Ceux qui dénoncent le communautarisme en France sont ceux qui le fabriquent. Qui nous parle d’Islam à longueur de journée ? Que se produit-il à force de traiter les musulmans comme musulmans, alors qu’on pourrait les considérer comme Français quand ils sont Français, ou comme ouvriers, gays ou que sais-je encore ? L’Islam n’existe pas. J’ai voyagé dans beaucoup de pays dits musulmans, je n’ai jamais rencontré Monsieur Islam. J’ai rencontré beaucoup de musulmans qui n’étaient jamais d’accord entre eux, religieusement, politiquement ou nationalement. Le monde arabo-musulman n’existe pas. Dans les pays arabes, il n’y a pas que des Arabes. Il y a des Kurdes, des Berbères et bien d’autres. Tous les habitants de ce monde « arabo-musulman » ne sont pas musulmans, il y a des juifs et des chrétiens. Parler de monde arabo-musulman, c’est une assignation identitaire et anhistorique. Enfermer le monde dans une catégorie d’identité, c’est le priver d’utopie, d’idéologie progressiste. L’identitarisme annule et coopte toute aspiration à l’émancipation. La tragédie est que la gauche a adhéré à ce récit qui lui interdit de penser et de proposer.

Pouvez-vous nous expliquer le titre de votre livre L’Énergie de l’État ?

L’Énergie de l’État s’est imposée car dans mon cheminement de chercheur, j’ai retrouvé l’œuvre de Bergson, plus proche de celle de Marx qu’on ne pourrait le croire. Deux choses m’ont intéressé. La première est sa critique, aussi impitoyable qu’intelligente, de l’évolutionnisme. C’est très important car la fameuse séquence XIXe-XXIe siècle a été dominée par de grands récits évolutionnistes : le Progrès, le socialisme, le fascisme d’une certaine manière, le développementalisme, le néolibéralisme, la chute du mur de Berlin et de l’Union soviétique au profit de la « transition » vers la démocratie et l’économie de marché, la « fin de l’Histoire » de Francis Fukuyama. Ce discours évolutionniste est encore à l’œuvre aujourd’hui à propos de l’Iran. La révolution y serait en marche. Les mollahs vont être renversés et on va instaurer la démocratie. L’Histoire a malheureusement montré que c’est plus compliqué que cela. Mettre en doute le récit évolutionniste n’est pas de la trahison de classe, c’est simplement un effort de lucidité que doit faire le chercheur. Cette lucidité peut être utile au combat politique.
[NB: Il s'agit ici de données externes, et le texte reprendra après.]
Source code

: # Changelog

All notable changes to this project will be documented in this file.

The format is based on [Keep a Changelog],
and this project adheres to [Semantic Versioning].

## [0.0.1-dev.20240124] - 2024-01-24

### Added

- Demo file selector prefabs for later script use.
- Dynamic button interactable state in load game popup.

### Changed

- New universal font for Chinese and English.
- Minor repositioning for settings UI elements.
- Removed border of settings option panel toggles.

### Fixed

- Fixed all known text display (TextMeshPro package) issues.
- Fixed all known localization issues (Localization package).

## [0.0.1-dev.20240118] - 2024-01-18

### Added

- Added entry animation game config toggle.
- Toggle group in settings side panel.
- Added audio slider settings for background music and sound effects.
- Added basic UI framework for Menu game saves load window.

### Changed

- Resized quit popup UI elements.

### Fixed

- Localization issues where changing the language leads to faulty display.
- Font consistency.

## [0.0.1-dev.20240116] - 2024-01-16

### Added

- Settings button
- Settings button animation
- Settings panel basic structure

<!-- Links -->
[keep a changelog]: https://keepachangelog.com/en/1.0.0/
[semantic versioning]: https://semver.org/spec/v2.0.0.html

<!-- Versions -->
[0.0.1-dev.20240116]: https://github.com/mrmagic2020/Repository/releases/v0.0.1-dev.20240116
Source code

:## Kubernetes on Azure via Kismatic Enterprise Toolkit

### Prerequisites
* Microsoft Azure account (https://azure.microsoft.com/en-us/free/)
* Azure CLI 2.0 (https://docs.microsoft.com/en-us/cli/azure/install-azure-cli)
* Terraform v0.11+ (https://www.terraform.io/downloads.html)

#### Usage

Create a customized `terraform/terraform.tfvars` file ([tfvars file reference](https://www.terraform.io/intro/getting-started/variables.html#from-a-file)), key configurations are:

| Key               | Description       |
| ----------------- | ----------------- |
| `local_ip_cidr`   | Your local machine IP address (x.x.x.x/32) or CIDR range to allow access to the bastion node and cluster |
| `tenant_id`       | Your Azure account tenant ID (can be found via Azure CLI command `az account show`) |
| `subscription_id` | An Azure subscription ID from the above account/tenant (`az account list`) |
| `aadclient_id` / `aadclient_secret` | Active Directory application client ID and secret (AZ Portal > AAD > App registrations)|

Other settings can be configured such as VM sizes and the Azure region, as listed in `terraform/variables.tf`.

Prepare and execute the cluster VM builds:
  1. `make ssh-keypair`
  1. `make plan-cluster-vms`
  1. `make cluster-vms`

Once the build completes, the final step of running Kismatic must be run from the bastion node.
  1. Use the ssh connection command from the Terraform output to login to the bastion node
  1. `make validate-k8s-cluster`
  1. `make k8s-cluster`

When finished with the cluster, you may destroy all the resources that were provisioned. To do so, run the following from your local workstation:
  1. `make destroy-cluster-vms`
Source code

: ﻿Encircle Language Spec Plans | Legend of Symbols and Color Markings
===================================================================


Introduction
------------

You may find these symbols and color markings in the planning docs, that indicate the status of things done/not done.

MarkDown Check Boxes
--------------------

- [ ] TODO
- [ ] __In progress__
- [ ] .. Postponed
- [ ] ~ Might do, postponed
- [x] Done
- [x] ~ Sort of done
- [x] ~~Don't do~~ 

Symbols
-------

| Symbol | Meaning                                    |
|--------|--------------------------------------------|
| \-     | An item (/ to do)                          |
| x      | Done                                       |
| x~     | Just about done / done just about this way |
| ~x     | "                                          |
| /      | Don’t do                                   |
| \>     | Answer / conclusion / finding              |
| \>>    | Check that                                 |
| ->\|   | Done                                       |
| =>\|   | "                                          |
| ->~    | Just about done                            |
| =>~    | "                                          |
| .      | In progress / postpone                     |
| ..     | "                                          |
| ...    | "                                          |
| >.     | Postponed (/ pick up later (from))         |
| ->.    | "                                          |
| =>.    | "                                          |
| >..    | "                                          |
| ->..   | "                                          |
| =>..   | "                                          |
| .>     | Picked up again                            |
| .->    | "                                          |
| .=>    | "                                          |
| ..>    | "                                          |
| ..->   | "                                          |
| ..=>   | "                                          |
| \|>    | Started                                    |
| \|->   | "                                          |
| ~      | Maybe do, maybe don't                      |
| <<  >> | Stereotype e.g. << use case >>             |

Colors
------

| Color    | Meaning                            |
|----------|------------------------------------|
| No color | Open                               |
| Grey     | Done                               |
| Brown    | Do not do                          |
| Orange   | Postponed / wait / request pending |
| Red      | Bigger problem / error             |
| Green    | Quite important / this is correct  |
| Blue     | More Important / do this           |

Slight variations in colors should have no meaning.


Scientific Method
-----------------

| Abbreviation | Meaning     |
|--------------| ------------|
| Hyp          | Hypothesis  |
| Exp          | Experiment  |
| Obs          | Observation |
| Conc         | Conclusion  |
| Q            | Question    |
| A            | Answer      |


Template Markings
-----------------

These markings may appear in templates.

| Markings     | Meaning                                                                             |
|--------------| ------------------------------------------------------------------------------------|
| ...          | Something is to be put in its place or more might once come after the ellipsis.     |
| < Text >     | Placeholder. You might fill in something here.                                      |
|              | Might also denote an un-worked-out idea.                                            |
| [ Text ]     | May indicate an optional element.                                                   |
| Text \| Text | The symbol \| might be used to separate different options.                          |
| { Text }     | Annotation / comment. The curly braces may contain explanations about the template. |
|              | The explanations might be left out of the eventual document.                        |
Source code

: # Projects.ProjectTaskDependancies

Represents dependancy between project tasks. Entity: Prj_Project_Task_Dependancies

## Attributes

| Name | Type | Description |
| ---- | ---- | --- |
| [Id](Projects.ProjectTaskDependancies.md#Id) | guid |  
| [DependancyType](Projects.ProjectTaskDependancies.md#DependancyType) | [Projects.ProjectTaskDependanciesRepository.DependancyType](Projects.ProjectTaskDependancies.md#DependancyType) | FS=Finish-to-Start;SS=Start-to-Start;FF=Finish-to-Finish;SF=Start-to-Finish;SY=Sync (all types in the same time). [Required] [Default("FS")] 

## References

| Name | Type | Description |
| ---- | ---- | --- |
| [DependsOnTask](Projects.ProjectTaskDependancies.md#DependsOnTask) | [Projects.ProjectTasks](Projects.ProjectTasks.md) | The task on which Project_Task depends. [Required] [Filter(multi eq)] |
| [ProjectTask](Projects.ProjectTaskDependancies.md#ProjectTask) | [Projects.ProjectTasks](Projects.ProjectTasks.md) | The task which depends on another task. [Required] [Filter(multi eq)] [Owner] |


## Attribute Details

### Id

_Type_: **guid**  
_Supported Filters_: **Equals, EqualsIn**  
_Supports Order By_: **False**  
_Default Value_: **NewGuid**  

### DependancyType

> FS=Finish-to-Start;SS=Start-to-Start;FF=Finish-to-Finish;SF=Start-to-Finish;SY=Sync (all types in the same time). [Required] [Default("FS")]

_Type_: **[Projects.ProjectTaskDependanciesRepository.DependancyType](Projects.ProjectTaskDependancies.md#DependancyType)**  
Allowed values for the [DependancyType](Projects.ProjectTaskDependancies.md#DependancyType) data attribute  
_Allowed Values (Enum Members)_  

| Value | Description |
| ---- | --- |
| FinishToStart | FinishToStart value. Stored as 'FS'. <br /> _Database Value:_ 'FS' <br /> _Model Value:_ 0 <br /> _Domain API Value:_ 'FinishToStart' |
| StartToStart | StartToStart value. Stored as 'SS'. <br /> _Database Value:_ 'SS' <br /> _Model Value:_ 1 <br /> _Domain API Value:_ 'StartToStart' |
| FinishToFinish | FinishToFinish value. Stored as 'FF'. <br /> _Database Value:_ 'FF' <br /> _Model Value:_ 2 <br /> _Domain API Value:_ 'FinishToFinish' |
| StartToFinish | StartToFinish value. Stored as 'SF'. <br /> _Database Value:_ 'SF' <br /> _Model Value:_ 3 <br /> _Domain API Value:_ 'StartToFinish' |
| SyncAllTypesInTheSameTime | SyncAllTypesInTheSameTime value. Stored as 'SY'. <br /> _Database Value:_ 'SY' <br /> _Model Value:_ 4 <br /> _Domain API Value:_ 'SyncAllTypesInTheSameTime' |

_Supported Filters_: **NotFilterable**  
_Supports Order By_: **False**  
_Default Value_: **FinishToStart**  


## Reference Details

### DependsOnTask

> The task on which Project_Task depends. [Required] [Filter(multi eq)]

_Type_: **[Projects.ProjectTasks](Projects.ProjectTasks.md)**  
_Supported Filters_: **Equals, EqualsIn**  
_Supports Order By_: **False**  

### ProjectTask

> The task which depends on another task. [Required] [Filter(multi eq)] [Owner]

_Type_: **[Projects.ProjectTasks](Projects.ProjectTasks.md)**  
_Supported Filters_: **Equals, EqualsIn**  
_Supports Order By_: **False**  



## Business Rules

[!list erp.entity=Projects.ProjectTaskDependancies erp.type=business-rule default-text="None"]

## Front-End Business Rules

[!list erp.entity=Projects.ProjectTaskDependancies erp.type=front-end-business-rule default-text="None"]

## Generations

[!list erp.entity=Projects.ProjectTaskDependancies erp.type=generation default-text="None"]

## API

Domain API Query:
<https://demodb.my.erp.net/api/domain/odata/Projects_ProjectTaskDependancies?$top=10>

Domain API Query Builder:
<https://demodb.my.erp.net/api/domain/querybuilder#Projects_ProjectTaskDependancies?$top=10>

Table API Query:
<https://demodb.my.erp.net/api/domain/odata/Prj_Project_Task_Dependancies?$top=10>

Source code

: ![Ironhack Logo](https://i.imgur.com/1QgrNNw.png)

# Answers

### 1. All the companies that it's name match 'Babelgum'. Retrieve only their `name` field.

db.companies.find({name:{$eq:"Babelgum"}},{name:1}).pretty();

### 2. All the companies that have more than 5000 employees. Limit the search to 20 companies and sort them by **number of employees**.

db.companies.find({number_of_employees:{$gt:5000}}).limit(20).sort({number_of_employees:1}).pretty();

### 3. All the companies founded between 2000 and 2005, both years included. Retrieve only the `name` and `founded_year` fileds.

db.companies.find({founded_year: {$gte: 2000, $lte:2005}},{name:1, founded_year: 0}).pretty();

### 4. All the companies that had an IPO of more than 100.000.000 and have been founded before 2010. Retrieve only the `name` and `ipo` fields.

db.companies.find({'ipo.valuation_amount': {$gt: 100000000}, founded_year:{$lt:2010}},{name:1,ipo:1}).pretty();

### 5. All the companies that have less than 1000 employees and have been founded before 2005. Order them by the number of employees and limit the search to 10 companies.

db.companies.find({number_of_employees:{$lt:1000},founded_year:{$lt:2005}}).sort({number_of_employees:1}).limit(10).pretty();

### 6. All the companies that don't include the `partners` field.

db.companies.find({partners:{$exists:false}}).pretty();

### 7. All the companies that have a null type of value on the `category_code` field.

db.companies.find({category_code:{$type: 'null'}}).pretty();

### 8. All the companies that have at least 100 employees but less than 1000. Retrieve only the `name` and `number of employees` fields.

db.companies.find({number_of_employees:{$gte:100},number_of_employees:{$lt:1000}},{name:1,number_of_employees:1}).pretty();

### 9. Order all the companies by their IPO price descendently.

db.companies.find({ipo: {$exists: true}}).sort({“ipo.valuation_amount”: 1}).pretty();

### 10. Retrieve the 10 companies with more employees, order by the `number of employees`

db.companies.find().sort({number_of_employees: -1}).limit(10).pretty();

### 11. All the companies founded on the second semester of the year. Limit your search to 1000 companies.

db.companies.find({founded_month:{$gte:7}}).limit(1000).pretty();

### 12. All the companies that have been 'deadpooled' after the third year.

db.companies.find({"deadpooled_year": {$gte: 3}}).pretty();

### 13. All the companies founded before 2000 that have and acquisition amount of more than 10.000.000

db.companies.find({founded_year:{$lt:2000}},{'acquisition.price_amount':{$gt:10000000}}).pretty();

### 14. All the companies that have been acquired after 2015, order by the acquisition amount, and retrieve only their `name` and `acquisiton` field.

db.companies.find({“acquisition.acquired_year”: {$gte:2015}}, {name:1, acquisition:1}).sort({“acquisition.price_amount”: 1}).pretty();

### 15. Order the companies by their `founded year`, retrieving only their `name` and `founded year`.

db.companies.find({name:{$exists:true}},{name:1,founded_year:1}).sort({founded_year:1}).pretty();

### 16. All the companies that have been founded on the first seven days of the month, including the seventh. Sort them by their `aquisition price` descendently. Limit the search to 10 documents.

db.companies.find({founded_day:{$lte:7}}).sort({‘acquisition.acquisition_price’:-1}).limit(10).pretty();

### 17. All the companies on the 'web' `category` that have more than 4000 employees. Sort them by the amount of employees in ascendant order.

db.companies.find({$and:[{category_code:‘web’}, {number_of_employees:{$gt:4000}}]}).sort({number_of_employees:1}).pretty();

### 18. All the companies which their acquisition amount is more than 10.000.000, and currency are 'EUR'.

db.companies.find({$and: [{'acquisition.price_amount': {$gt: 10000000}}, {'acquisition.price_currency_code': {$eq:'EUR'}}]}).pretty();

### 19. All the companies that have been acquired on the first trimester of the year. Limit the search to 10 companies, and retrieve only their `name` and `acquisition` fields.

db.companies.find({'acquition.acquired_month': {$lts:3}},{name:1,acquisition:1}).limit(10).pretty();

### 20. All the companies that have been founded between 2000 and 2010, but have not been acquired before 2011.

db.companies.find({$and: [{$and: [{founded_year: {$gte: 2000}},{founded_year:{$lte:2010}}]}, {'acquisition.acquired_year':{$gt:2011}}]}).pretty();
Deuxième point, Bergson nous permet de comprendre la compénétration des durées. Il oppose la durée et le temps. La durée, c’est notre conscience, la conscience de notre vie personnelle. C’est aussi la conscience historique. Au fond nous avons un sens de la durée, celle de notre vie, de notre pays, de notre civilisation, de la classe ouvrière, etc. La durée est en quelque sorte une notion qualitative qui relève de notre expérience. Bergson l’oppose au temps qui relève de l’espace. Le temps est quantifié. C’est aussi une notion politique car le temps a été une dimension fondamentale de l’exploitation de la classe ouvrière, par exemple. Le grand historien marxiste Edward P. Thomson rappelait comment les patrons de la révolution industrielle anglaise interdisaient aux ouvriers de porter des montres pour être libres de manipuler les horloges de l’usine et leur grappiller quelques minutes de travail en plus. Il n’y a pas de petit profit !

Les sociétés reposent sur la compénétration des durées. Les Français que nous sommes, vivons dans l’immédiateté. Les uns pour porter les réformes de Macron, les autres pour s’y opposer. Mais, dans ces combats contemporains, nous sommes simultanément habités par des mémoires historiques nationales, éventuellement conflictuelles, comme celles de la Résistance et de Vichy. Or, les polémiques qu’a suscitées la volonté d’Éric Zemmour de « réconcilier » Vichy et de Gaulle ont rappelé combien les mémoires historiques demeurent passionnelles et antagoniques. Parce qu’elles nous parlent aussi du présent et du futur.

Vous employez également la notion de fausse reconnaissance…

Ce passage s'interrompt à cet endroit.